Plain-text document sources
● ● ● ●

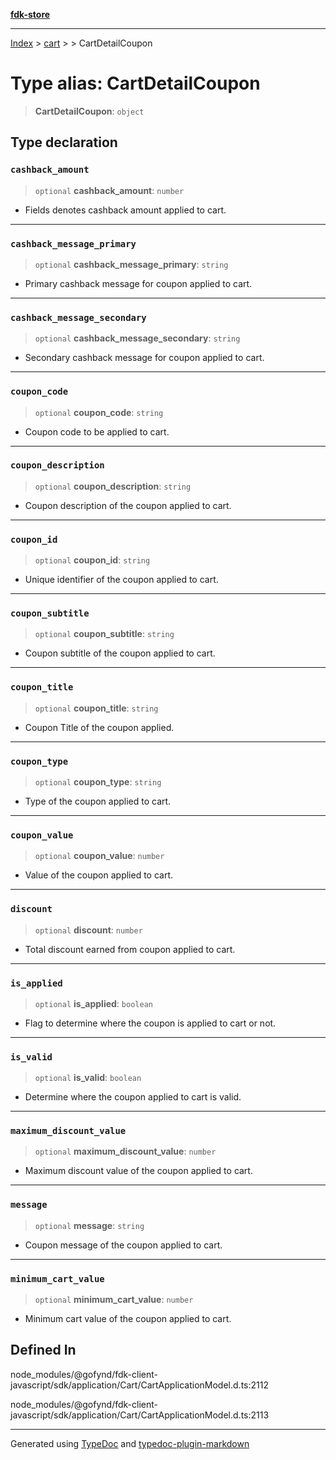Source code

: [**fdk-store**](../../../README.md)
***

[Index](../../../API.md) > [cart](../../README.md) > [<internal>](../README.md) > CartDetailCoupon

# Type alias: CartDetailCoupon

> **CartDetailCoupon**: `object`

## Type declaration

### `cashback_amount`

> `optional` **cashback\_amount**: `number`

- Fields denotes cashback amount applied to cart.

***

### `cashback_message_primary`

> `optional` **cashback\_message\_primary**: `string`

- Primary cashback message for
coupon applied to cart.

***

### `cashback_message_secondary`

> `optional` **cashback\_message\_secondary**: `string`

- Secondary cashback message
for coupon applied to cart.

***

### `coupon_code`

> `optional` **coupon\_code**: `string`

- Coupon code to be applied to cart.

***

### `coupon_description`

> `optional` **coupon\_description**: `string`

- Coupon description of the coupon
applied to cart.

***

### `coupon_id`

> `optional` **coupon\_id**: `string`

- Unique identifier of the coupon applied to cart.

***

### `coupon_subtitle`

> `optional` **coupon\_subtitle**: `string`

- Coupon subtitle of the coupon applied to cart.

***

### `coupon_title`

> `optional` **coupon\_title**: `string`

- Coupon Title of the coupon applied.

***

### `coupon_type`

> `optional` **coupon\_type**: `string`

- Type of the coupon applied to cart.

***

### `coupon_value`

> `optional` **coupon\_value**: `number`

- Value of the coupon applied to cart.

***

### `discount`

> `optional` **discount**: `number`

- Total discount earned from coupon applied to cart.

***

### `is_applied`

> `optional` **is\_applied**: `boolean`

- Flag to determine where the coupon is
applied to cart or not.

***

### `is_valid`

> `optional` **is\_valid**: `boolean`

- Determine where the coupon applied to cart is valid.

***

### `maximum_discount_value`

> `optional` **maximum\_discount\_value**: `number`

- Maximum discount value of the
coupon applied to cart.

***

### `message`

> `optional` **message**: `string`

- Coupon message of the coupon applied to cart.

***

### `minimum_cart_value`

> `optional` **minimum\_cart\_value**: `number`

- Minimum cart value of the coupon
applied to cart.

## Defined In

node\_modules/@gofynd/fdk-client-javascript/sdk/application/Cart/CartApplicationModel.d.ts:2112

node\_modules/@gofynd/fdk-client-javascript/sdk/application/Cart/CartApplicationModel.d.ts:2113

***
Generated using [TypeDoc](https://typedoc.org/) and [typedoc-plugin-markdown](https://www.npmjs.com/package/typedoc-plugin-markdown)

● ● ● ●

◆ ACTION ITEM:
Set down the data above exactly as written. Omit the pictures.

◆ TASK ANSWER:
Source code

: [**fdk-store**](../../../README.md)
***

[Index](../../../API.md) > [cart](../../README.md) > [<internal>](../README.md) > CartDetailCoupon

# Type alias: CartDetailCoupon

> **CartDetailCoupon**: `object`

## Type declaration

### `cashback_amount`

> `optional` **cashback\_amount**: `number`

- Fields denotes cashback amount applied to cart.

***

### `cashback_message_primary`

> `optional` **cashback\_message\_primary**: `string`

- Primary cashback message for
coupon applied to cart.

***

### `cashback_message_secondary`

> `optional` **cashback\_message\_secondary**: `string`

- Secondary cashback message
for coupon applied to cart.

***

### `coupon_code`

> `optional` **coupon\_code**: `string`

- Coupon code to be applied to cart.

***

### `coupon_description`

> `optional` **coupon\_description**: `string`

- Coupon description of the coupon
applied to cart.

***

### `coupon_id`

> `optional` **coupon\_id**: `string`

- Unique identifier of the coupon applied to cart.

***

### `coupon_subtitle`

> `optional` **coupon\_subtitle**: `string`

- Coupon subtitle of the coupon applied to cart.

***

### `coupon_title`

> `optional` **coupon\_title**: `string`

- Coupon Title of the coupon applied.

***

### `coupon_type`

> `optional` **coupon\_type**: `string`

- Type of the coupon applied to cart.

***

### `coupon_value`

> `optional` **coupon\_value**: `number`

- Value of the coupon applied to cart.

***

### `discount`

> `optional` **discount**: `number`

- Total discount earned from coupon applied to cart.

***

### `is_applied`

> `optional` **is\_applied**: `boolean`

- Flag to determine where the coupon is
applied to cart or not.

***

### `is_valid`

> `optional` **is\_valid**: `boolean`

- Determine where the coupon applied to cart is valid.

***

### `maximum_discount_value`

> `optional` **maximum\_discount\_value**: `number`

- Maximum discount value of the
coupon applied to cart.

***

### `message`

> `optional` **message**: `string`

- Coupon message of the coupon applied to cart.

***

### `minimum_cart_value`

> `optional` **minimum\_cart\_value**: `number`

- Minimum cart value of the coupon
applied to cart.

## Defined In

node\_modules/@gofynd/fdk-client-javascript/sdk/application/Cart/CartApplicationModel.d.ts:2112

node\_modules/@gofynd/fdk-client-javascript/sdk/application/Cart/CartApplicationModel.d.ts:2113

***
Generated using [TypeDoc](https://typedoc.org/) and [typedoc-plugin-markdown](https://www.npmjs.com/package/typedoc-plugin-markdown)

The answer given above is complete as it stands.